───── Material for this task ─────
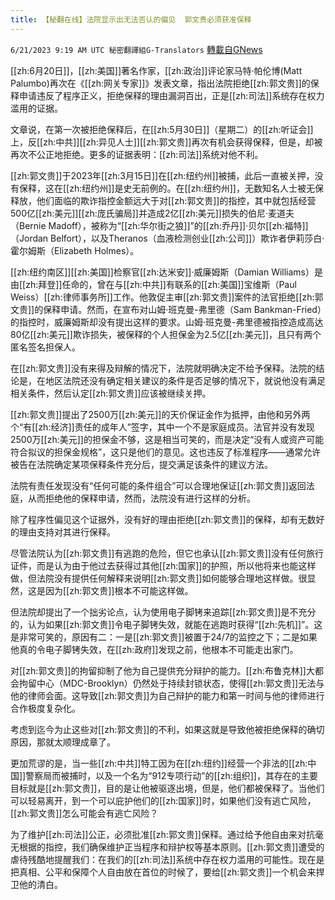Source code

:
```yaml
---
title: 【秘翻在线】法院显示出无法否认的偏见  郭文贵必须获准保释
---
```

`6/21/2023 9:19 AM UTC 秘密翻譯組G-Translators` [轉載自GNews](https://gnews.org/articles/1400198)

[[zh:6月20日]]，[[zh:美国]]著名作家，[[zh:政治]]评论家马特·帕伦博(Matt Palumbo)再次在《[[zh:网关专家]]》发表文章，指出法院拒绝[[zh:郭文贵]]的保释申请违反了程序正义，拒绝保释的理由漏洞百出，正是[[zh:司法]]系统存在权力滥用的证据。

文章说，在第一次被拒绝保释后，在[[zh:5月30日]]（星期二）的[[zh:听证会]]上，反[[zh:中共]][[zh:异见人士]][[zh:郭文贵]]再次有机会获得保释，但是，却被再次不公正地拒绝。更多的证据表明：[[zh:司法]]系统对他不利。

[[zh:郭文贵]]于2023年[[zh:3月15日]]在[[zh:纽约州]]被捕，此后一直被关押，没有保释，这在[[zh:纽约州]]是史无前例的。在[[zh:纽约州]]，无数知名人士被无保释放，他们面临的欺诈指控金额远大于对[[zh:郭文贵]]的指控，其中就包括经营500亿[[zh:美元]][[zh:庞氏骗局]]并造成2亿[[zh:美元]]损失的伯尼·麦道夫（Bernie Madoff），被称为“[[zh:华尔街之狼]]”的[[zh:乔丹]]·贝尔[[zh:福特]]（Jordan Belfort），以及Theranos（血液检测创业[[zh:公司]]）欺诈者伊莉莎白·霍尔姆斯（Elizabeth Holmes）。

[[zh:纽约南区]][[zh:美国]]检察官[[zh:达米安]]·威廉姆斯（Damian Williams）是由[[zh:拜登]]任命的，曾在与[[zh:中共]]有联系的[[zh:美国]]宝维斯（Paul Weiss）[[zh:律师事务所]]工作。他敦促主审[[zh:郭文贵]]案件的法官拒绝[[zh:郭文贵]]的保释申请。然而，在宣布对山姆·班克曼\-弗里德（Sam Bankman-Fried）的指控时，威廉姆斯却没有提出这样的要求。山姆·班克曼\-弗里德被指控造成高达80亿[[zh:美元]]欺诈损失，被保释的个人担保金为2.5亿[[zh:美元]]，且只有两个匿名签名担保人。

在[[zh:郭文贵]]没有来得及辩解的情况下，法院就明确决定不给予保释。法院的结论是，在地区法院还没有确定相关建议的条件是否足够的情况下，就说他没有满足相关条件，然后认定[[zh:郭文贵]]应该被继续关押。

[[zh:郭文贵]]提出了2500万[[zh:美元]]的天价保证金作为抵押，由他和另外两个“有[[zh:经济]]责任的成年人”签字，其中一个不是家庭成员。法官并没有发现2500万[[zh:美元]]的担保金不够，这是相当可笑的，而是决定“没有人或资产可能符合拟议的担保金规格”，这只是他们的意见。这也违反了标准程序——通常允许被告在法院确定某项保释条件充分后，提交满足该条件的建议方法。

法院有责任发现没有“任何可能的条件组合”可以合理地保证[[zh:郭文贵]]返回法庭，从而拒绝他的保释申请，然而，法院没有进行这样的分析。

除了程序性偏见这个证据外，没有好的理由拒绝[[zh:郭文贵]]的保释，却有无数好的理由支持对其进行保释。

尽管法院认为[[zh:郭文贵]]有逃跑的危险，但它也承认[[zh:郭文贵]]没有任何旅行证件，而是认为由于他过去获得过其他[[zh:国家]]的护照，所以他将来也能这样做，但法院没有提供任何解释来说明[[zh:郭文贵]]如何能够合理地这样做。很显然，这是因为[[zh:郭文贵]]根本不可能这样做。

但法院却提出了一个拙劣论点，认为使用电子脚铐来追踪[[zh:郭文贵]]是不充分的，认为如果[[zh:郭文贵]]令电子脚铐失效，就能在逃跑时获得“[[zh:先机]]”。这是非常可笑的，原因有二：一是[[zh:郭文贵]]被置于24/7的监控之下；二是如果他真的令电子脚铐失效，在[[zh:政府]]发现之前，他根本不可能走出家门。

对[[zh:郭文贵]]的拘留抑制了他为自己提供充分辩护的能力。[[zh:布鲁克林]]大都会拘留中心（MDC-Brooklyn）仍然处于持续封锁状态，使得[[zh:郭文贵]]无法与他的律师会面。这导致[[zh:郭文贵]]为自己辩护的能力和第一时间与他的律师进行合作极度复杂化。

考虑到迄今为止这些对[[zh:郭文贵]]的不利，如果这就是导致他被拒绝保释的确切原因，那就太顺理成章了。

更加荒谬的是，当一些[[zh:中共]]特工因为在[[zh:纽约]]经营一个非法的[[zh:中国]]警察局而被捕时，以及一个名为“912专项行动”的[[zh:组织]]，其存在的主要目标就是[[zh:郭文贵]]，目的是让他被驱逐出境，但是，他们都被保释了。当他们可以轻易离开，到一个可以庇护他们的[[zh:国家]]时，如果他们没有逃亡风险，[[zh:郭文贵]]怎么可能会有逃亡风险？

为了维护[[zh:司法]]公正，必须批准[[zh:郭文贵]]保释。通过给予他自由来对抗毫无根据的指控，我们确保维护正当程序和辩护权等基本原则。[[zh:郭文贵]]遭受的虐待残酷地提醒我们：在我们的[[zh:司法]]系统中存在权力滥用的可能性。现在是把真相、公平和保障个人自由放在首位的时候了，要给[[zh:郭文贵]]一个机会来捍卫他的清白。
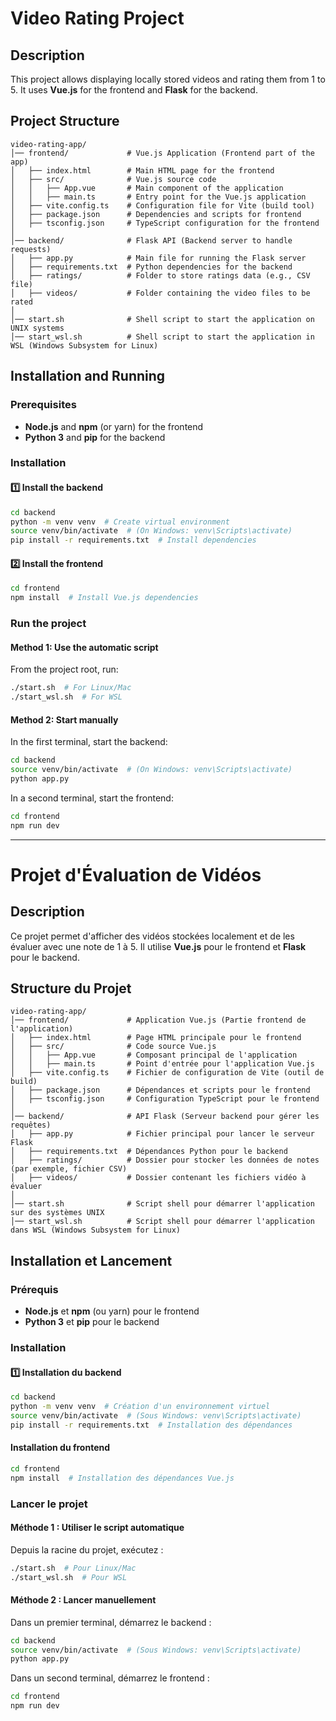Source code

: # Video Rating Project

## Description
This project allows displaying locally stored videos and rating them from 1 to 5. It uses **Vue.js** for the frontend and **Flask** for the backend.

## Project Structure
```
video-rating-app/
│── frontend/             # Vue.js Application (Frontend part of the app)
│   ├── index.html        # Main HTML page for the frontend
│   ├── src/              # Vue.js source code
│   │   ├── App.vue       # Main component of the application
│   │   ├── main.ts       # Entry point for the Vue.js application
│   ├── vite.config.ts    # Configuration file for Vite (build tool)
│   ├── package.json      # Dependencies and scripts for frontend
│   ├── tsconfig.json     # TypeScript configuration for the frontend
│
│── backend/              # Flask API (Backend server to handle requests)
│   ├── app.py            # Main file for running the Flask server
│   ├── requirements.txt  # Python dependencies for the backend
│   ├── ratings/          # Folder to store ratings data (e.g., CSV file)
│   ├── videos/           # Folder containing the video files to be rated
│
│── start.sh              # Shell script to start the application on UNIX systems
│── start_wsl.sh          # Shell script to start the application in WSL (Windows Subsystem for Linux)
```


## Installation and Running
### Prerequisites
- **Node.js** and **npm** (or yarn) for the frontend
- **Python 3** and **pip** for the backend

### Installation
#### 1️⃣ Install the backend
```sh
cd backend
python -m venv venv  # Create virtual environment
source venv/bin/activate  # (On Windows: venv\Scripts\activate)
pip install -r requirements.txt  # Install dependencies
```

#### 2️⃣ Install the frontend
```sh
cd frontend
npm install  # Install Vue.js dependencies
```

### Run the project
#### Method 1: Use the automatic script
From the project root, run:
```sh
./start.sh  # For Linux/Mac
./start_wsl.sh  # For WSL
```

#### Method 2: Start manually
In the first terminal, start the backend:
```sh
cd backend
source venv/bin/activate  # (On Windows: venv\Scripts\activate)
python app.py
```

In a second terminal, start the frontend:
```sh
cd frontend
npm run dev
```

---

# Projet d'Évaluation de Vidéos

## Description
Ce projet permet d'afficher des vidéos stockées localement et de les évaluer avec une note de 1 à 5. Il utilise **Vue.js** pour le frontend et **Flask** pour le backend.

## Structure du Projet
```
video-rating-app/
│── frontend/             # Application Vue.js (Partie frontend de l'application)
│   ├── index.html        # Page HTML principale pour le frontend
│   ├── src/              # Code source Vue.js
│   │   ├── App.vue       # Composant principal de l'application
│   │   ├── main.ts       # Point d'entrée pour l'application Vue.js
│   ├── vite.config.ts    # Fichier de configuration de Vite (outil de build)
│   ├── package.json      # Dépendances et scripts pour le frontend
│   ├── tsconfig.json     # Configuration TypeScript pour le frontend
│
│── backend/              # API Flask (Serveur backend pour gérer les requêtes)
│   ├── app.py            # Fichier principal pour lancer le serveur Flask
│   ├── requirements.txt  # Dépendances Python pour le backend
│   ├── ratings/          # Dossier pour stocker les données de notes (par exemple, fichier CSV)
│   ├── videos/           # Dossier contenant les fichiers vidéo à évaluer
│
│── start.sh              # Script shell pour démarrer l'application sur des systèmes UNIX
│── start_wsl.sh          # Script shell pour démarrer l'application dans WSL (Windows Subsystem for Linux)

```

## Installation et Lancement
### Prérequis
- **Node.js** et **npm** (ou yarn) pour le frontend
- **Python 3** et **pip** pour le backend

### Installation
#### 1️⃣ Installation du backend
```sh
cd backend
python -m venv venv  # Création d'un environnement virtuel
source venv/bin/activate  # (Sous Windows: venv\Scripts\activate)
pip install -r requirements.txt  # Installation des dépendances
```

#### Installation du frontend
```sh
cd frontend
npm install  # Installation des dépendances Vue.js
```

### Lancer le projet
#### Méthode 1 : Utiliser le script automatique
Depuis la racine du projet, exécutez :
```sh
./start.sh  # Pour Linux/Mac
./start_wsl.sh  # Pour WSL
```

#### Méthode 2 : Lancer manuellement
Dans un premier terminal, démarrez le backend :
```sh
cd backend
source venv/bin/activate  # (Sous Windows: venv\Scripts\activate)
python app.py
```

Dans un second terminal, démarrez le frontend :
```sh
cd frontend
npm run dev
```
─────
The lines to return are those in the material above that hold "Méthode".

**Response area:**
#### Méthode 1 : Utiliser le script automatique
#### Méthode 2 : Lancer manuellement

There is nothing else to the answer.